> **Your task**
What is needed is an exact repetition of the lines below, from the first one through the one holding "Spusťte aplikaci Sparrow", with no pictures and nothing else.

> **Records supplied**

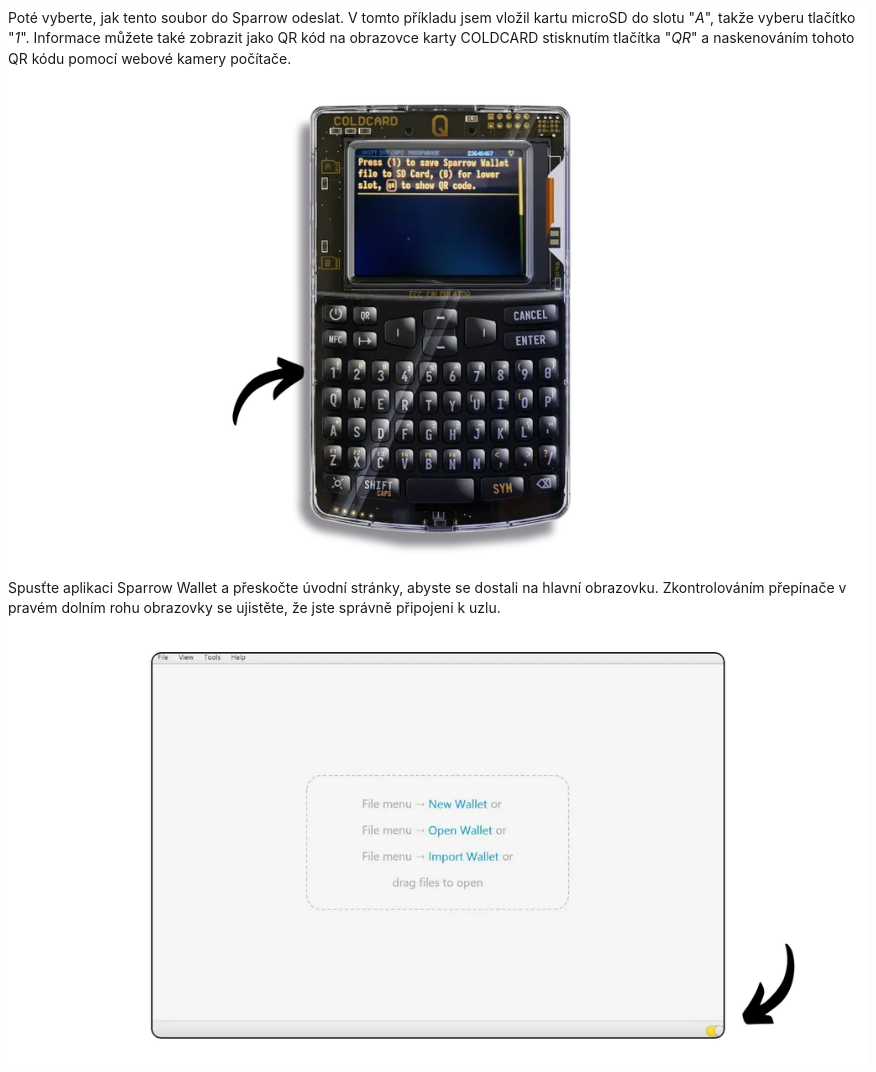 Poté vyberte, jak tento soubor do Sparrow odeslat. V tomto příkladu jsem vložil kartu microSD do slotu "*A*", takže vyberu tlačítko "*1*". Informace můžete také zobrazit jako QR kód na obrazovce karty COLDCARD stisknutím tlačítka "*QR*" a naskenováním tohoto QR kódu pomocí webové kamery počítače.

![CCQ](assets/fr/042.webp)

Spusťte aplikaci Sparrow Wallet a přeskočte úvodní stránky, abyste se dostali na hlavní obrazovku. Zkontrolováním přepínače v pravém dolním rohu obrazovky se ujistěte, že jste správně připojeni k uzlu.

![CCQ](assets/fr/043.webp)
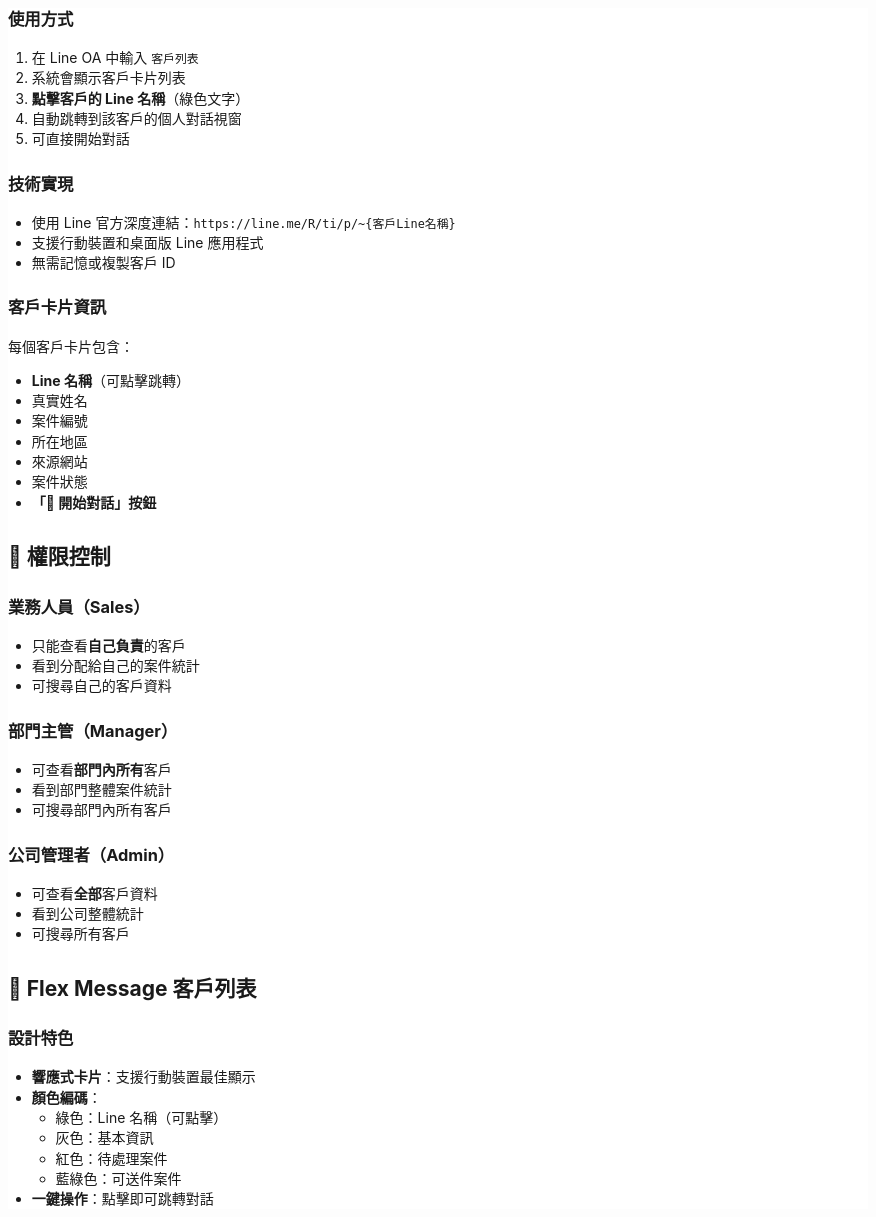 ### 使用方式
1. 在 Line OA 中輸入 `客戶列表`
2. 系統會顯示客戶卡片列表
3. **點擊客戶的 Line 名稱**（綠色文字）
4. 自動跳轉到該客戶的個人對話視窗
5. 可直接開始對話

### 技術實現
- 使用 Line 官方深度連結：`https://line.me/R/ti/p/~{客戶Line名稱}`
- 支援行動裝置和桌面版 Line 應用程式
- 無需記憶或複製客戶 ID

### 客戶卡片資訊
每個客戶卡片包含：
- **Line 名稱**（可點擊跳轉）
- 真實姓名
- 案件編號
- 所在地區
- 來源網站
- 案件狀態
- **「💬 開始對話」按鈕**

## 🔐 權限控制

### 業務人員（Sales）
- 只能查看**自己負責**的客戶
- 看到分配給自己的案件統計
- 可搜尋自己的客戶資料

### 部門主管（Manager）
- 可查看**部門內所有**客戶
- 看到部門整體案件統計
- 可搜尋部門內所有客戶

### 公司管理者（Admin）
- 可查看**全部**客戶資料
- 看到公司整體統計
- 可搜尋所有客戶

## 📱 Flex Message 客戶列表

### 設計特色
- **響應式卡片**：支援行動裝置最佳顯示
- **顏色編碼**：
  - 綠色：Line 名稱（可點擊）
  - 灰色：基本資訊
  - 紅色：待處理案件
  - 藍綠色：可送件案件
- **一鍵操作**：點擊即可跳轉對話
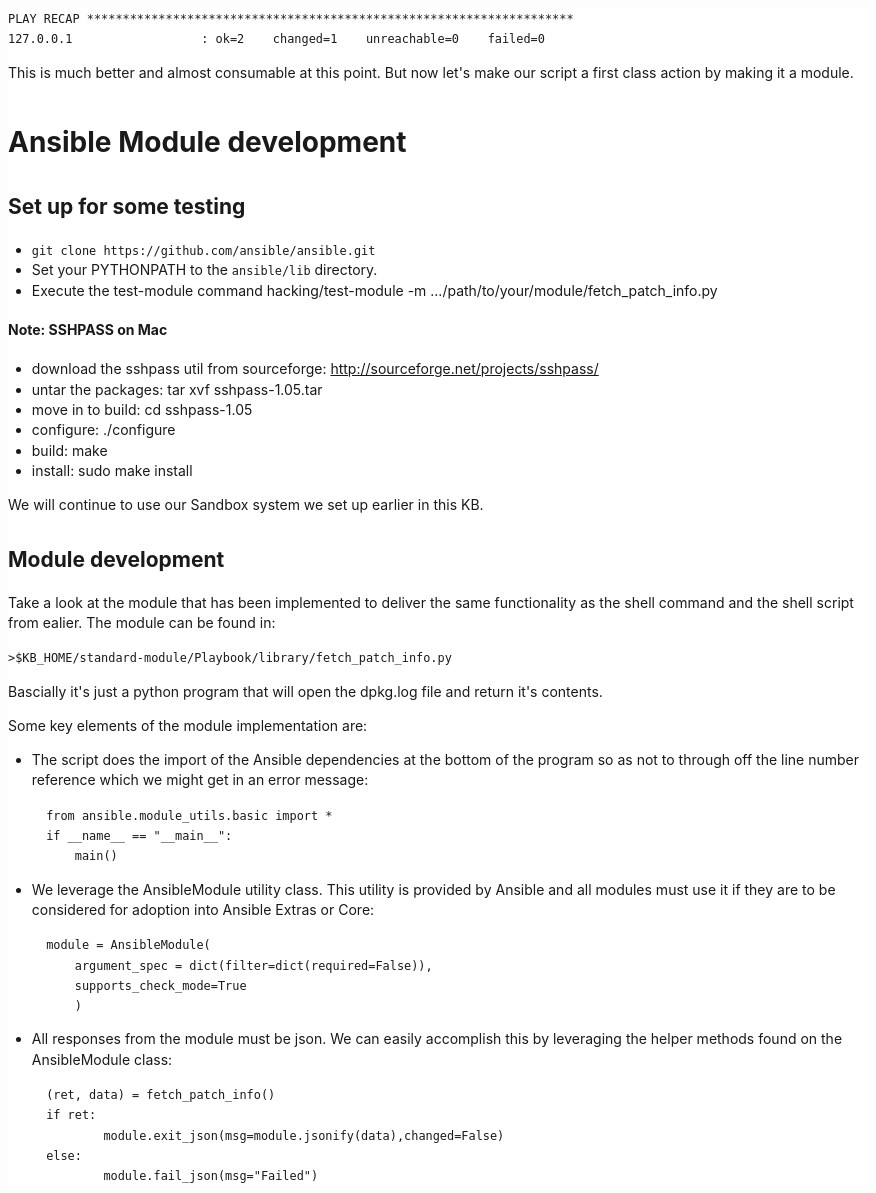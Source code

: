 	PLAY RECAP ********************************************************************
	127.0.0.1                  : ok=2    changed=1    unreachable=0    failed=0

This is much better and almost consumable at this point.
But now let's make our script a first class action by making it a module.

# Ansible Module development
## Set up for some testing
- `git clone https://github.com/ansible/ansible.git`
- Set your PYTHONPATH to the `ansible/lib` directory.
- Execute the test-module command hacking/test-module -m .../path/to/your/module/fetch_patch_info.py


#### Note: SSHPASS on Mac
- download the sshpass util from sourceforge: http://sourceforge.net/projects/sshpass/
- untar the packages: tar xvf sshpass-1.05.tar
- move in to build: cd sshpass-1.05
- configure: ./configure
- build: make
- install: sudo make install

We will continue to use our Sandbox system we set up earlier in this KB.

## Module development
Take a look at the module that has been implemented to deliver the same functionality as the shell command and the shell script from ealier.  The module can be found in:

	>$KB_HOME/standard-module/Playbook/library/fetch_patch_info.py
	
  Bascially it's just a python program that will open the dpkg.log file and return it's contents.  
  
Some key elements of the module implementation are:

- The script does the import of the Ansible dependencies at the bottom of the program so as not to through off the line number reference which we might get in an error message:
	
		from ansible.module_utils.basic import *
		if __name__ == "__main__":
	    	main()

- We leverage the AnsibleModule utility class.  This utility is provided by Ansible and all modules must use it if they are to be considered for adoption into Ansible Extras or Core:
	
		module = AnsibleModule(
	        argument_spec = dict(filter=dict(required=False)),
	        supports_check_mode=True
	        )

- All responses from the module must be json.  We can easily accomplish this by leveraging the helper methods found on the AnsibleModule class:
	
	  	(ret, data) = fetch_patch_info()
		if ret:
				module.exit_json(msg=module.jsonify(data),changed=False)
		else:
				module.fail_json(msg="Failed")
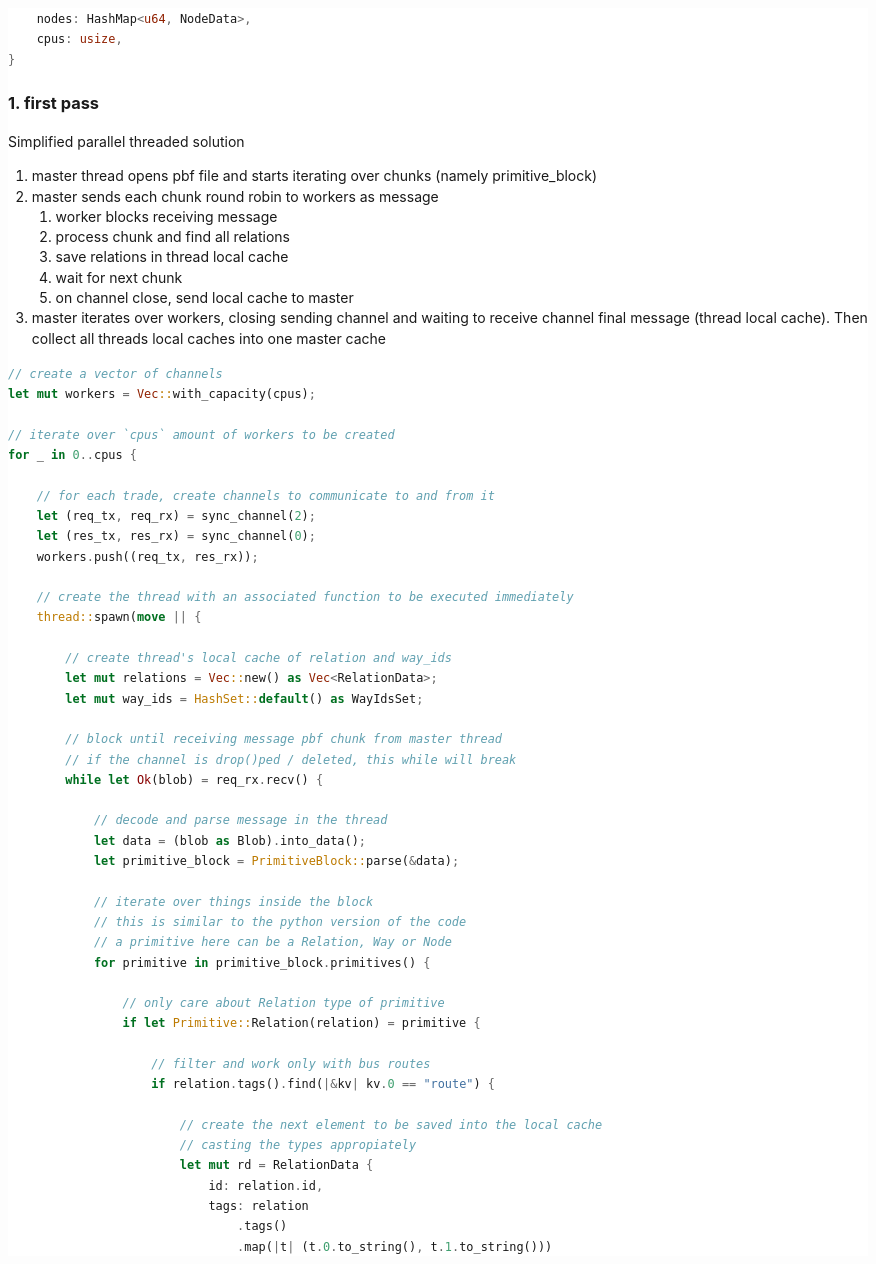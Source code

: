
 ```rust
    nodes: HashMap<u64, NodeData>,
    cpus: usize,
}
```

### 1. first pass

Simplified parallel threaded solution

 1. master thread opens pbf file and starts iterating over chunks (namely primitive_block)
 2. master sends each chunk round robin to workers as message
    1. worker blocks receiving message
    2. process chunk and find all relations
    3. save relations in thread local cache
    4. wait for next chunk
    5. on channel close, send local cache to master
 3. master iterates over workers, closing sending channel and waiting to receive channel final message (thread local cache). Then collect all threads local caches into one master cache


```rust
// create a vector of channels
let mut workers = Vec::with_capacity(cpus);

// iterate over `cpus` amount of workers to be created
for _ in 0..cpus {

    // for each trade, create channels to communicate to and from it
    let (req_tx, req_rx) = sync_channel(2);
    let (res_tx, res_rx) = sync_channel(0);
    workers.push((req_tx, res_rx));

    // create the thread with an associated function to be executed immediately
    thread::spawn(move || {

        // create thread's local cache of relation and way_ids
        let mut relations = Vec::new() as Vec<RelationData>;
        let mut way_ids = HashSet::default() as WayIdsSet;

        // block until receiving message pbf chunk from master thread
        // if the channel is drop()ped / deleted, this while will break
        while let Ok(blob) = req_rx.recv() {

            // decode and parse message in the thread
            let data = (blob as Blob).into_data();
            let primitive_block = PrimitiveBlock::parse(&data);

            // iterate over things inside the block
            // this is similar to the python version of the code
            // a primitive here can be a Relation, Way or Node
            for primitive in primitive_block.primitives() {

                // only care about Relation type of primitive
                if let Primitive::Relation(relation) = primitive {

                    // filter and work only with bus routes
                    if relation.tags().find(|&kv| kv.0 == "route") {

                        // create the next element to be saved into the local cache
                        // casting the types appropiately
                        let mut rd = RelationData {
                            id: relation.id,
                            tags: relation
                                .tags()
                                .map(|t| (t.0.to_string(), t.1.to_string()))
```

> **Answer area**
 Poté vyberte, jak tento soubor do Sparrow odeslat. V tomto příkladu jsem vložil kartu microSD do slotu "*A*", takže vyberu tlačítko "*1*". Informace můžete také zobrazit jako QR kód na obrazovce karty COLDCARD stisknutím tlačítka "*QR*" a naskenováním tohoto QR kódu pomocí webové kamery počítače.

![CCQ](assets/fr/042.webp)

Spusťte aplikaci Sparrow Wallet a přeskočte úvodní stránky, abyste se dostali na hlavní obrazovku. Zkontrolováním přepínače v pravém dolním rohu obrazovky se ujistěte, že jste správně připojeni k uzlu.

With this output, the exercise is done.